Ask, Don’t Tell

What do our children need? This is a very powerful question. Since I have pondered it many times throughout a day, week, month and year, I can tell you that each child needs something different from us as their parents, no matter their age.

My older daughter has a beautiful baby. I would love a time to offer my two cents on how to raise a child. However, I am not the mother of this child. She is. So navigating the course to take in this new role (grandparent) can be tough. What is too much, what is not enough, and what is just right is a hard thing to gauge.

This is my recipe for figuring out the proper amount, what is just right. When something comes up that I have thoughts on, I ask questions. For example, my daughter made a bold statement about helping Maya stop using a pacifier. Instead of adding my thoughts, I investigated hers.   I asked questions like why this was important to her, what made her feel like she wanted to do this, how she was going about it and how it was working. This recipe, asking questions rather than unloading your opinions, helps to build connection, relationship, communication, and authenticity. She was sharing as I was asking and attentively listening.
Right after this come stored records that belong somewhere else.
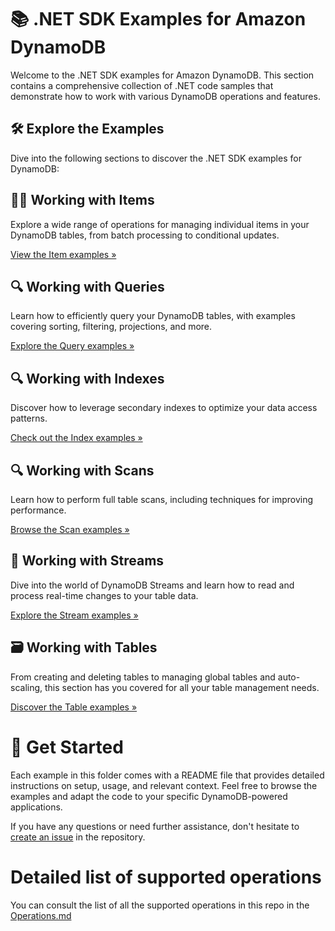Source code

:# 📚 .NET SDK Examples for Amazon DynamoDB

Welcome to the .NET SDK examples for Amazon DynamoDB. This section contains a comprehensive collection of .NET code samples that demonstrate how to work with various DynamoDB operations and features.

## 🛠️ Explore the Examples

Dive into the following sections to discover the .NET SDK examples for DynamoDB:

## 👨‍💻 Working with Items

Explore a wide range of operations for managing individual items in your DynamoDB tables, from batch processing to conditional updates.

[View the Item examples »](./sdk_v1/data_plane/WorkingWithItems/)

## 🔍 Working with Queries

Learn how to efficiently query your DynamoDB tables, with examples covering sorting, filtering, projections, and more.

[Explore the Query examples »](./sdk_v1/data_plane/WorkingWithQueries)

## 🔍 Working with Indexes

Discover how to leverage secondary indexes to optimize your data access patterns.

[Check out the Index examples »](./sdk_v2/WorkingWithIndexes)

## 🔍 Working with Scans

Learn how to perform full table scans, including techniques for improving performance.

[Browse the Scan examples »](./sdk_v2/WorkingWithScans)

## 🌊 Working with Streams

Dive into the world of DynamoDB Streams and learn how to read and process real-time changes to your table data.

[Explore the Stream examples »](./sdk_v2/WorkingWithStreams)

## 🗃️ Working with Tables

From creating and deleting tables to managing global tables and auto-scaling, this section has you covered for all your table management needs.

[Discover the Table examples »](./sdk_v2/WorkingWithTables)

# 🚀 Get Started

Each example in this folder comes with a README file that provides detailed instructions on setup, usage, and relevant context. Feel free to browse the examples and adapt the code to your specific DynamoDB-powered applications.

If you have any questions or need further assistance, don't hesitate to [create an issue](https://github.com/aws-samples/aws-dynamodb-examples/issues/new) in the repository.

# Detailed list of supported operations

<!-- TODO: Create issue to Sync the operations with the code -->

You can consult the list of all the supported operations in this repo in the [Operations.md](./Operations.md)
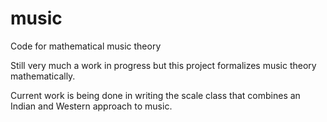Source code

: music
=====

Code for mathematical music theory

Still very much a work in progress but this project formalizes music theory
mathematically. 

Current work is being done in writing the scale class that combines an Indian
and Western approach to music.
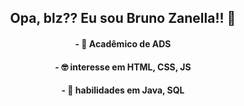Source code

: <h2 align = center> Opa, blz?? Eu sou Bruno Zanella!! 🖖

<h4 align = center> - 🌱 Acadêmico de ADS
<h4 align = center> - 🤓 interesse em HTML, CSS, JS
<h4 align = center> - 📕 habilidades em Java, SQL

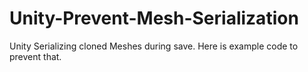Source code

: # Unity-Prevent-Mesh-Serialization
Unity Serializing cloned Meshes during save. Here is example code to prevent that.
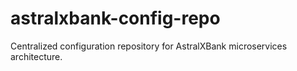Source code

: # astralxbank-config-repo
Centralized configuration repository for AstralXBank microservices architecture.
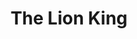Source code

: ---
title: "The Lion King"
drama-url: "https://en.wikipedia.org/wiki/The_Lion_King_(musical)"
brief-introduction: "\"Hakuna Matata!\""
img-name: "Lyceum Theatre - Wellington Street in London, home of Disney's The Lion King"
image-url: "https://upload.wikimedia.org/wikipedia/commons/thumb/1/1c/Lyceum_Theatre_-_Wellington_Street%2C_London_-_The_Lion_King_%286447076293%29.jpg/1600px-Lyceum_Theatre_-_Wellington_Street%2C_London_-_The_Lion_King_%286447076293%29.jpg"
img-creator: "Elliott Brown"
licence: "CC BY 2.0"

writer: "Walt Disney Animation Studios"

category: "Opera and Musicals"
tag: 1990s, Animation, Love, Child, West End, Broadway

synopsis: "The story of how the little lion Simba, accompanied by many passionate friends, not only experienced the glorious moments of life, but also passed the troughs and challenges of life, and finally became the king of the forest."
act-brief: |
  "Act I -  a lion cub named Simba, who was born in the royal family and is the heir to the throne of his father Mufasa. Scar, the evil brother of Mufasa, desires to rule the kingdom, and conspires with a group of hyenas to kill Mufasa and Simba and take their place. When Mufasa was murdered, Simba survived the attack and was scarred to blame on his father's death. 
  Act II - Simba is reawakened by Mufasa's spirit. He finds his courage and heads for home. After exile, Simba must regain courage and face the difficulties of the past in order to defeat Scar and regain his role in the ring of life. Simba won the battle with Scar, finally, Simba's friends come forward and acknowledge Simba as the rightful king.
  (wikipedia, 2021)"

transition: "This musical breaks away from the limitations of \"The Lion King\" animation, embeds a lot of African elements, and adds many new repertoires to the music. This will be the most memorable, moving and unique original Broadway play in recent years. The musical debuted July 8, 1997, in Minneapolis, Minnesota at the Orpheum Theatre, and was an instant success before premiering on Broadway. Let's look at some details about its successful premiere in Broadway..."

performance-date: "13 November 1997"
performance-country: "US."
performance-city: "New York"
performance-venue: "Broadway Theatre"
director: "Julie Taymor"
directer-img-url: "https://upload.wikimedia.org/wikipedia/commons/thumb/9/94/Julie_Taymor_Shankbone_2009_Metropolitan_Opera.jpg/824px-Julie_Taymor_Shankbone_2009_Metropolitan_Opera.jpg"
directer-img-licence: "CC BY 3.0"
scriptwriter: "Elton John (Music) and Tim Rice (Lyrics), Hans Zimmer (musical score), Lebo M (Choral Arrangements)"
referneces: |
  "wikipedia.org. 2021. The Lion King (musical) - Wikipedia. [online] Available at: <https://en.wikipedia.org/wiki/The_Lion_King_(musical)#Synopsis> [Accessed 13 December 2021]."

layout: exhibit
---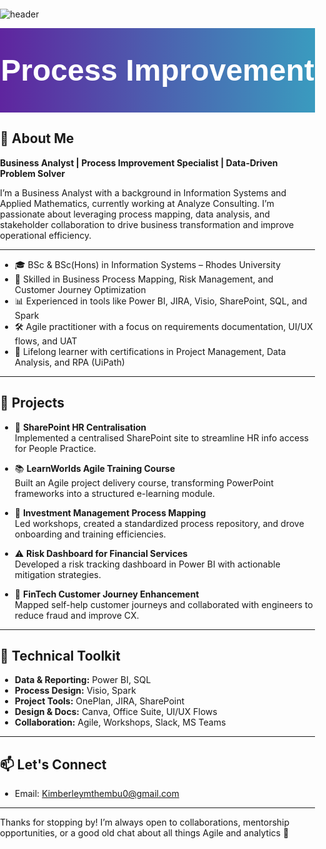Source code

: ![header](https://capsule-render.vercel.app/api?type=waving&height=300&color=gradient&text=Welcome%20to%20my%20GitHub)

<!DOCTYPE html>
<html lang="en">
<head>
  <meta charset="UTF-8">
  <title>Process Improvement Banner</title>
  <style>
    body {
      margin: 0;
      padding: 0;
    }
    .banner {
      background: linear-gradient(to right, #5f259f, #3a9bbf); /* Purple to blue gradient */
      color: white;
      font-weight: bold;
      font-size: 48px;
      font-family: Arial, sans-serif;
      text-align: center;
      padding: 40px 0;
    }
  </style>
</head>
<body>
  <div class="banner">Process Improvement</div>
</body>
</html>

## 💼 About Me

**Business Analyst | Process Improvement Specialist | Data-Driven Problem Solver**



I’m a Business Analyst with a background in Information Systems and Applied Mathematics, currently working at Analyze Consulting. I’m passionate about leveraging process mapping, data analysis, and stakeholder collaboration to drive business transformation and improve operational efficiency.

---



- 🎓 BSc & BSc(Hons) in Information Systems – Rhodes University  
- 🔁 Skilled in Business Process Mapping, Risk Management, and Customer Journey Optimization  
- 📊 Experienced in tools like Power BI, JIRA, Visio, SharePoint, SQL, and Spark  
- 🛠️ Agile practitioner with a focus on requirements documentation, UI/UX flows, and UAT  
- 🧠 Lifelong learner with certifications in Project Management, Data Analysis, and RPA (UiPath)

---

## 🚀 Projects


- 📁 **SharePoint HR Centralisation**  
  Implemented a centralised SharePoint site to streamline HR info access for People Practice.

- 📚 **LearnWorlds Agile Training Course**  
  Built an Agile project delivery course, transforming PowerPoint frameworks into a structured e-learning module.

- 🔁 **Investment Management Process Mapping**  
  Led workshops, created a standardized process repository, and drove onboarding and training efficiencies.

- ⚠️ **Risk Dashboard for Financial Services**  
  Developed a risk tracking dashboard in Power BI with actionable mitigation strategies.

- 💸 **FinTech Customer Journey Enhancement**  
  Mapped self-help customer journeys and collaborated with engineers to reduce fraud and improve CX.

---

## 🧰 Technical Toolkit

- **Data & Reporting:** Power BI, SQL  
- **Process Design:** Visio, Spark  
- **Project Tools:** OnePlan, JIRA, SharePoint  
- **Design & Docs:** Canva, Office Suite, UI/UX Flows  
- **Collaboration:** Agile, Workshops, Slack, MS Teams  

---

## 📫 Let's Connect

- Email: [Kimberleymthembu0@gmail.com](mailto:Kimberleymthembu0@gmail.com)  

---

Thanks for stopping by! I’m always open to collaborations, mentorship opportunities, or a good old chat about all things Agile and analytics 🌱
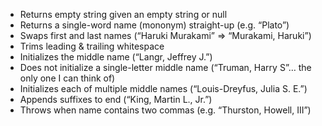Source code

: - Returns empty string given an empty string or null
- Returns a single-word name (mononym) straight-up (e.g. “Plato”)
- Swaps first and last names (“Haruki Murakami” => “Murakami, Haruki”)
- Trims leading & trailing whitespace
- Initializes the middle name (“Langr, Jeffrey J.”)
- Does not initialize a single-letter middle name (“Truman, Harry S”… the only one I can think of)
- Initializes each of multiple middle names (“Louis-Dreyfus, Julia S. E.”)
- Appends suffixes to end (“King, Martin L., Jr.”)
- Throws when name contains two commas (e.g. “Thurston, Howell, III”)
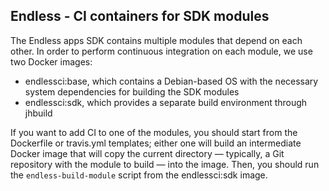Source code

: ## Endless - CI containers for SDK modules

The Endless apps SDK contains multiple modules that depend on each other. In
order to perform continuous integration on each module, we use two Docker
images:

  - endlessci:base, which contains a Debian-based OS with the necessary
    system dependencies for building the SDK modules
  - endlessci:sdk, which provides a separate build environment through
    jhbuild

If you want to add CI to one of the modules, you should start from the
Dockerfile or travis.yml templates; either one will build an intermediate
Docker image that will copy the current directory — typically, a Git
repository with the module to build — into the image. Then, you should run
the `endless-build-module` script from the endlessci:sdk image.
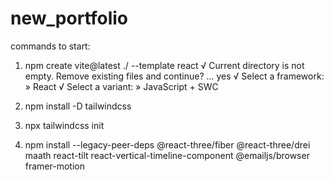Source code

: # new_portfolio

commands to start:

1. npm create vite@latest ./ --template react
√ Current directory is not empty. Remove existing files and continue? ... yes
√ Select a framework: » React
√ Select a variant: » JavaScript + SWC

2. npm install -D tailwindcss

3. npx tailwindcss init

4. npm install --legacy-peer-deps @react-three/fiber @react-three/drei maath react-tilt react-vertical-timeline-component @emailjs/browser framer-motion

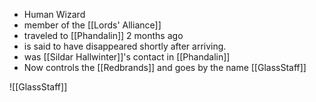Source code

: - Human Wizard
- member of the [[Lords' Alliance]]
- traveled to [[Phandalin]] 2 months ago
- is said to have disappeared shortly after arriving.
- was [[Sildar Hallwinter]]'s contact in [[Phandalin]]
- Now controls the [[Redbrands]] and goes by the name [[GlassStaff]]

![[GlassStaff]]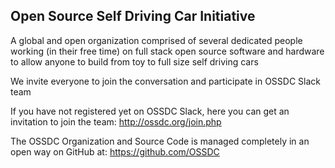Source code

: 
## Open Source Self Driving Car Initiative

A global and open organization comprised of several dedicated people working (in their free time) on full stack open source software and hardware to allow anyone to build from toy to full size self driving cars

We invite everyone to join the conversation and participate in OSSDC Slack team

If you have not registered yet on OSSDC Slack, here you can get an invitation to join the team: http://ossdc.org/join.php

The OSSDC Organization and Source Code is managed completely in an open way on GitHub at: https://github.com/OSSDC
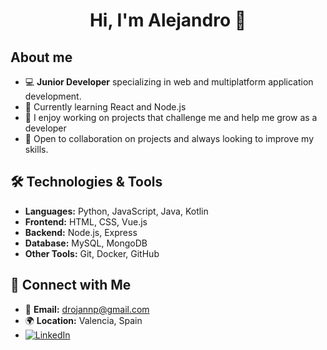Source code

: <div align="center">
<h1 align="center">Hi, I'm Alejandro 👋</h1>
</div>

## About me

- 💻  **Junior Developer** specializing in web and multiplatform application development.
- 🌱 Currently learning React and Node.js
- 🚀 I enjoy working on projects that challenge me and help me grow as a developer
- 🎯 Open to collaboration on projects and always looking to improve my skills.  

## 🛠️ Technologies & Tools
- **Languages:** Python, JavaScript, Java, Kotlin  
- **Frontend:** HTML, CSS, Vue.js
- **Backend:** Node.js, Express
- **Database:** MySQL, MongoDB
- **Other Tools:** Git, Docker, GitHub

## 🔗 Connect with Me
- 📧 **Email:** drojannp@gmail.com
- 🌍 **Location:** Valencia, Spain
- [![LinkedIn](https://img.shields.io/badge/LinkedIn-Profile-blue)](https://www.linkedin.com/in/alejandro-navarro-puig-7611891bb/)

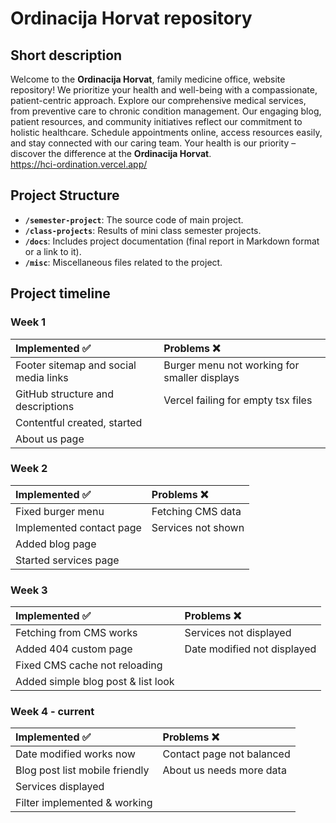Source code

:# Ordinacija Horvat repository

## Short description

Welcome to the **Ordinacija Horvat**, family medicine office, website repository! We prioritize your health and well-being with a compassionate, patient-centric approach. Explore our comprehensive medical services, from preventive care to chronic condition management. Our engaging blog, patient resources, and community initiatives reflect our commitment to holistic healthcare. Schedule appointments online, access resources easily, and stay connected with our caring team. Your health is our priority – discover the difference at the **Ordinacija Horvat**.\
https://hci-ordination.vercel.app/

## Project Structure

- **`/semester-project`**: The source code of main project.
- **`/class-projects`**: Results of mini class semester projects.
- **`/docs`**: Includes project documentation (final report in Markdown format or a link to it).
- **`/misc`**: Miscellaneous files related to the project.


## Project timeline

### Week 1
<div align="center">
  
|   Implemented :white_check_mark: |  Problems  :x: |
| :--- | :--- |
|Footer sitemap and social media links|Burger menu not working for smaller displays|
|GitHub structure and descriptions|Vercel failing for empty tsx files|
|Contentful created, started||
|About us page||

</div>

### Week 2 

<div align="center">
  
|   Implemented :white_check_mark: |  Problems  :x: |
| :--- | :--- |
|Fixed burger menu|Fetching CMS data|
|Implemented contact page|Services not shown|
|Added blog page||
|Started services page||

</div>

### Week 3

<div align="center">
  
|   Implemented :white_check_mark: |  Problems  :x: |
| :--- | :--- |
|Fetching from CMS works|Services not displayed|
|Added 404 custom page|Date modified not displayed|
|Fixed CMS cache not reloading||
|Added simple blog post & list look||

</div>

### Week 4 - current

<div align="center">
  
|   Implemented :white_check_mark: |  Problems  :x: |
| :--- | :--- |
|Date modified works now|Contact page not balanced|
|Blog post list mobile friendly|About us needs more data|
|Services displayed||
|Filter implemented & working||

</div>
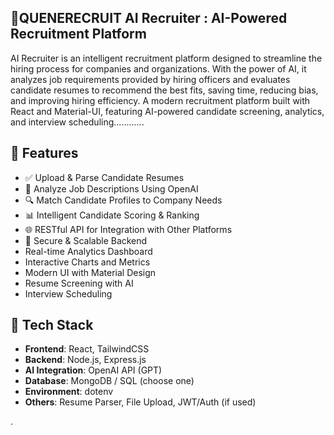 ## 🤖QUENERECRUIT AI Recruiter : AI-Powered Recruitment Platform

AI Recruiter is an intelligent recruitment platform designed to streamline the hiring process for companies and organizations. With the power of AI, it analyzes job requirements provided by hiring officers and evaluates candidate resumes to recommend the best fits, saving time, reducing bias, and improving hiring efficiency. A modern recruitment platform built with React and Material-UI, featuring AI-powered candidate screening, analytics, and interview scheduling............
## 🚀 Features

- ✅ Upload & Parse Candidate Resumes
- 🧠 Analyze Job Descriptions Using OpenAI
- 🔍 Match Candidate Profiles to Company Needs
- 📊 Intelligent Candidate Scoring & Ranking
- 🌐 RESTful API for Integration with Other Platforms
- 🔐 Secure & Scalable Backend
- Real-time Analytics Dashboard
- Interactive Charts and Metrics
- Modern UI with Material Design
- Resume Screening with AI
- Interview Scheduling


## 🧰 Tech Stack

- **Frontend**: React, TailwindCSS
- **Backend**: Node.js, Express.js
- **AI Integration**: OpenAI API (GPT)
- **Database**: MongoDB / SQL (choose one)
- **Environment**: dotenv
- **Others**: Resume Parser, File Upload, JWT/Auth (if used)





.
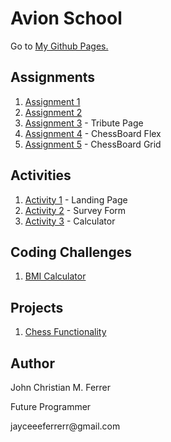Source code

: # Avion School
<p>Go to <a href="https://buuloooy0318.github.io/batch5-activities/">My Github Pages.</a></p>

## Assignments

<ol>
  <li><a href="https://buuloooy0318.github.io/batch5-activities/HTML_CSS/Assignment-1/index.html">Assignment 1</a></li>
  <li><a href="https://buuloooy0318.github.io/batch5-activities/HTML_CSS/Assignment-2/index.html">Assignment 2</a></li>
  <li><a href="https://buuloooy0318.github.io/batch5-activities/HTML_CSS/Assignment-3%20TributePage/index.html">Assignment 3</a> - Tribute Page</li>
  <li><a href="https://buuloooy0318.github.io/batch5-activities/HTML_CSS/Assignment-4%20ChessBoardFlex/chess.html">Assignment 4</a> - ChessBoard Flex</li>
  <li><a href="https://buuloooy0318.github.io/batch5-activities/HTML_CSS/Assignment-5-ChessBoardGrid/chessgrid.html">Assignment 5</a> - ChessBoard Grid</li>
</ol>

## Activities

<ol>
  <li><a href="https://buuloooy0318.github.io/batch5-activities/HTML_CSS_ACTIVITIES/Activity-2%20Survey%20Form/Activity-1%20Landing%20Page/landpage.html">Activity 1</a> - Landing Page</li>
  <li><a href="https://buuloooy0318.github.io/batch5-activities/HTML_CSS_ACTIVITIES/Activity-2%20Survey%20Form/surveyform.html">Activity 2</a> - Survey Form</li>
  <li><a href="https://buuloooy0318.github.io/batch5-activities/HTML_CSS_ACTIVITIES/Activity-2%20Survey%20Form/Activity-3%20Calculator/calculator.html">Activity 3</a> - Calculator</li>
</ol>

## Coding Challenges

<ol>
  <li><a href="https://jsfiddle.net/Buuloooy0318/0wfy76mj/3/">BMI Calculator</a></li>
</ol>

## Projects

<ol>
  <li><a href="https://buuloooy0318.github.io/batch5-activities/LAB_WORKS/Lab1%20-%20ChessBoardFunctional/chess.html">Chess Functionality</a></li>
</ol>

## Author
<p>John Christian M. Ferrer</p>
<p>Future Programmer</p>
<p>jayceeeferrerr@gmail.com</p>
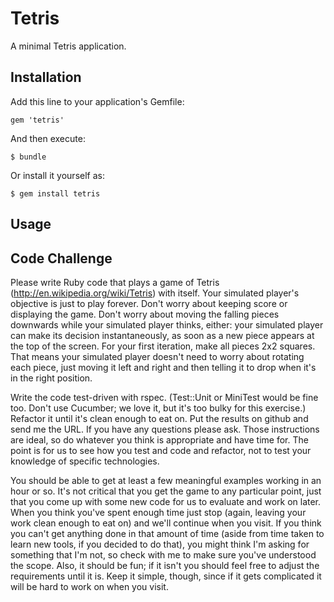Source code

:# Tetris

A minimal Tetris application.

## Installation

Add this line to your application's Gemfile:

    gem 'tetris'

And then execute:

    $ bundle

Or install it yourself as:

    $ gem install tetris

## Usage

## Code Challenge

Please write Ruby code that plays a game of Tetris (http://en.wikipedia.org/wiki/Tetris) with itself. Your simulated player's objective is just to play forever. Don't worry about keeping score or displaying the game. Don't worry about moving the falling pieces downwards while your simulated player thinks, either: your simulated player can make its decision instantaneously, as soon as a new piece appears at the top of the screen. For your first iteration, make all pieces 2x2 squares. That means your simulated player doesn't need to worry about rotating each piece, just moving it left and right and then telling it to drop when it's in the right position.

Write the code test-driven with rspec. (Test::Unit or MiniTest would be fine too. Don't use Cucumber; we love it, but it's too bulky for this exercise.) Refactor it until it's clean enough to eat on. Put the results on github and send me the URL. If you have any questions please ask. Those instructions are ideal, so do whatever you think is appropriate and have time for. The point is for us to see how you test and code and refactor, not to test your knowledge of specific technologies.

You should be able to get at least a few meaningful examples working in an hour or so. It's not critical that you get the game to any particular point, just that you come up with some new code for us to evaluate and work on later. When you think you've spent enough time just stop (again, leaving your work clean enough to eat on) and we'll continue when you visit. If you think you can't get anything done in that amount of time (aside from time taken to learn new tools, if you decided to do that), you might think I'm asking for something that I'm not, so check with me to make sure you've understood the scope. Also, it should be fun; if it isn't you should feel free to adjust the requirements until it is. Keep it simple, though, since if it gets complicated it will be hard to work on when you visit.

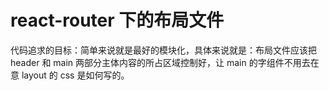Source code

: # react-router 下的布局文件

代码追求的目标：简单来说就是最好的模块化，具体来说就是：布局文件应该把 header 和 main 两部分主体内容的所占区域控制好，让 main 的字组件不用去在意 layout 的 css 是如何写的。
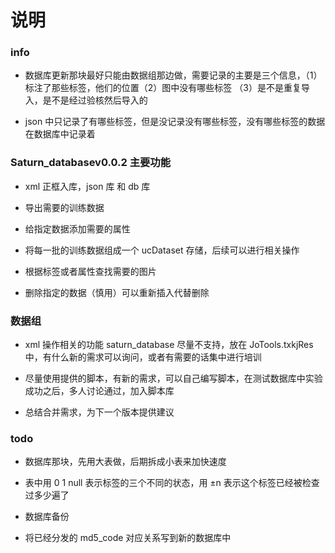 # 说明


### info 

* 数据库更新那块最好只能由数据组那边做，需要记录的主要是三个信息，（1）标注了那些标签，他们的位置（2）图中没有哪些标签 （3）是不是重复导入，是不是经过验核然后导入的

* json 中只记录了有哪些标签，但是没记录没有哪些标签，没有哪些标签的数据在数据库中记录着


### Saturn_databasev0.0.2 主要功能

* xml 正框入库，json 库 和 db 库

* 导出需要的训练数据

* 给指定数据添加需要的属性

* 将每一批的训练数据组成一个 ucDataset 存储，后续可以进行相关操作

* 根据标签或者属性查找需要的图片

* 删除指定的数据（慎用）可以重新插入代替删除

### 数据组

* xml 操作相关的功能 saturn_database 尽量不支持，放在 JoTools.txkjRes 中，有什么新的需求可以询问，或者有需要的话集中进行培训

* 尽量使用提供的脚本，有新的需求，可以自己编写脚本，在测试数据库中实验成功之后，多人讨论通过，加入脚本库

* 总结合并需求，为下一个版本提供建议


### todo

* 数据库那块，先用大表做，后期拆成小表来加快速度

* 表中用 0 1 null 表示标签的三个不同的状态，用 ±n 表示这个标签已经被检查过多少遍了


* 数据库备份

* 将已经分发的 md5_code 对应关系写到新的数据库中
The second thing that came up was food. How do we know what we should be feeding our little ones from a health standpoint? What about how much to feed a child? It is hard enough to know what we adults should be eating to maintain our health these days. She is the expert on her daughter because she is with her day in and day out. Is it right for me to say what is the best way to focus on food? Probably not. Again, in order to find the proper balance, I ask some well-constructed questions that open the conversation. I don’t impart judgment or criticism, just understanding, and acceptance. What I have learned is beautiful. My daughter, who is a mother herself, has the tools, capabilities, knowledge, and foresight to navigate through these important issues and topics in raising her daughter.

Had I done it a different way, the results (the recipe) would have come out entirely different. When we tell and instruct, providing our two cents, we dominate and can come across as knowing more or better than the other. What happens to our communication and relationship in the process? Over time, it will weaken. Our children want our support and our compassion in a way that supports them, not us, in a way that shows them that we believe in them and their abilities. They need to feel empowered to move forward on their journey and ability to be able to make decisions on their own. Like a recipe, if we add the wrong ingredient – it will look and taste entirely different.

Not only does this apply to adult children, it applies to all children. When we give all kids the autonomy to figure things out, we are allowing them to grow and thrive.